Both believed they were being brought to receive their promised reward.
Mardis faltered, stopped. The Overlord helm concealed his expression, but that made no difference to Doniel: his Overlordly predecessor was finally, truly among the dead, and as such his every thought was clear.
"Not what you expected, Mardis Theobrus?" Doniel laced his words with amusement.
In the hush that followed, Doniel could clearly hear wraiths snickering.
With nothing more than a thought, Doniel dismissed Mardis's Overlord armor. Beneath it he wore old, much-patched clothing that had been chosen for comfort under the heavy armor, not for appearance. Whatever color the shirt and pants had been, they were gray now, about the same color as Mardis's skin.
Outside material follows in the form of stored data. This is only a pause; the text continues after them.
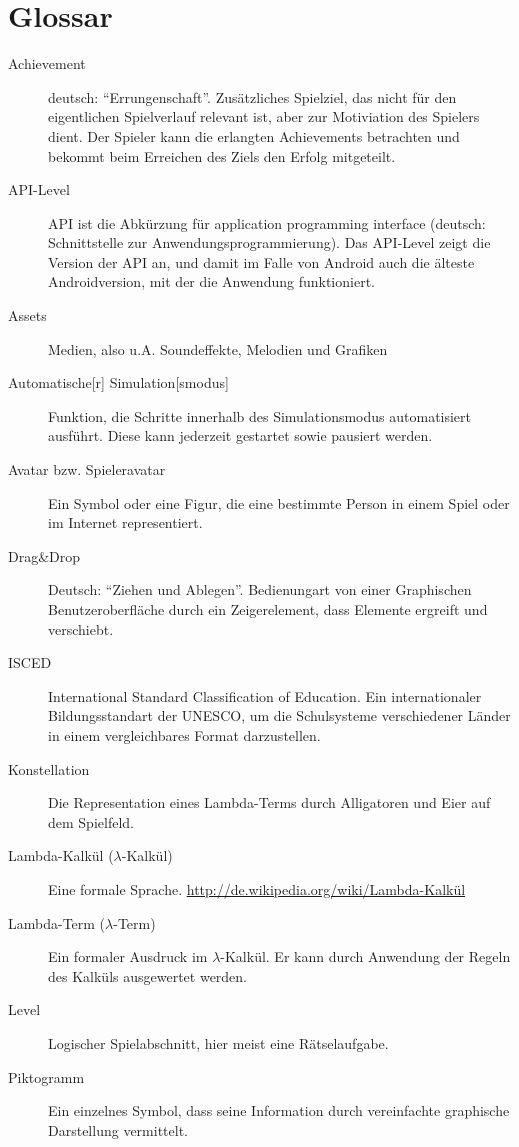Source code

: \section{Glossar}
\begin{description}
	\item[Achievement] deutsch: "`Errungenschaft"'. Zusätzliches Spielziel, das nicht für den eigentlichen Spielverlauf relevant ist, aber zur Motiviation des Spielers dient.
		Der Spieler kann die erlangten Achievements betrachten und bekommt beim Erreichen des Ziels den Erfolg mitgeteilt.
	\item[API-Level] API ist die Abkürzung für application programming interface (deutsch: Schnittstelle zur Anwendungsprogrammierung).
	Das API-Level zeigt die Version der API an, und damit im Falle von Android auch die älteste Androidversion, mit der die Anwendung funktioniert.
	\item[Assets] Medien, also u.A. Soundeffekte, Melodien und Grafiken
	\item[Automatische{[}r{]} Simulation{[}smodus{]}] Funktion, die Schritte innerhalb des Simulationsmodus automatisiert ausführt. Diese kann jederzeit gestartet sowie pausiert werden.
	\item [Avatar bzw. Spieleravatar] Ein Symbol oder eine Figur, die eine bestimmte Person in einem Spiel oder im Internet representiert.
	\item [Drag\&Drop] Deutsch: "`Ziehen und Ablegen"'. Bedienungart von  einer Graphischen Benutzeroberfläche durch ein Zeigerelement, dass Elemente ergreift und verschiebt.
	\item [ISCED] International Standard Classification of Education. Ein internationaler Bildungsstandart der UNESCO, um die Schulsysteme verschiedener Länder in einem vergleichbares Format darzustellen.
	\item [Konstellation] Die Representation eines Lambda-Terms durch Alligatoren und Eier auf dem Spielfeld.
	\item[Lambda-Kalkül (\(\lambda\)-Kalkül)] Eine formale Sprache. \url{http://de.wikipedia.org/wiki/Lambda-Kalkül}
	\item[Lambda-Term (\(\lambda\)-Term)] Ein formaler Ausdruck im \(\lambda\)-Kalkül.
		Er kann durch Anwendung der Regeln des Kalküls ausgewertet werden.
	\item[Level] Logischer Spielabschnitt, hier meist eine Rätselaufgabe.
	\item [Piktogramm] Ein einzelnes Symbol, dass seine Information durch vereinfachte graphische Darstellung vermittelt.

\end{description}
Without the iconic armor, Mardis was still an impressive man: tall and muscular, with gray peppering his dark hair, and eyes that glowed red in the dim light of the Abyss. He even managed to look regal while standing barefoot on the patterned stone of the temple. "I gave you everything you have."
There was some justification to that: had Mardis not chosen him to rebuild the Overlord's domain in his absence, Doniel would never have become what he was. Once, perhaps, he would have felt obligated to demonstrate gratitude. Not now: Mardis had used him as a tool. Former tools were not grateful, any more than former slaves.
"You gave me a chance, nothing more," Doniel said coldly. "In recognition of that, you have one chance now: you may beg for mercy."
Mardis had courage: fool's courage, perhaps. His jaw tightened and his eyes narrowed. Though he paled, he stood proudly and did not speak.
"So be it." Doniel gestured, summoning wraiths with a silent command. "Escort our 'guest' to his abyss. You may do as you please with him."
Every wraith in the temple froze for a moment, all skulls turned to the fortunate group around the former Overlord. Doniel could feel the envy rolling off them, but he waited until the lucky guard wraiths departed before he said, "Be it known that those who please me will be granted the opportunity to attend that abyss."
If he turned his thoughts to the abyss Mardis had grown with his deeds he could hear the man screaming already. The wraiths were... quite imaginative. Not being constrained by such things as their victim's ability to survive their treatment, they could do an impressive amount of damage.
That was one problem solved: the opportunity to visit that one abyss where they could torture their victim as they wished would guarantee the absolute loyalty of every wraith in every abyss.
Doniel turned to the Jester. The little creature's eyes had gone as wide as they could without being pulled from their sockets, and his ears were flat against his head. "Amuse me, Jester," he said in a bored voice although boredom was something he doubted he'd experience for some time yet. "Amuse me with your wit, or with your suffering. You may decide."
The Jester croaked out something that might have been a word, and fainted. The reek of ammonia rose from a puddle that formed where he lay.
So, the dead could suffer stress incontinence. Doniel threw his head back and laughed.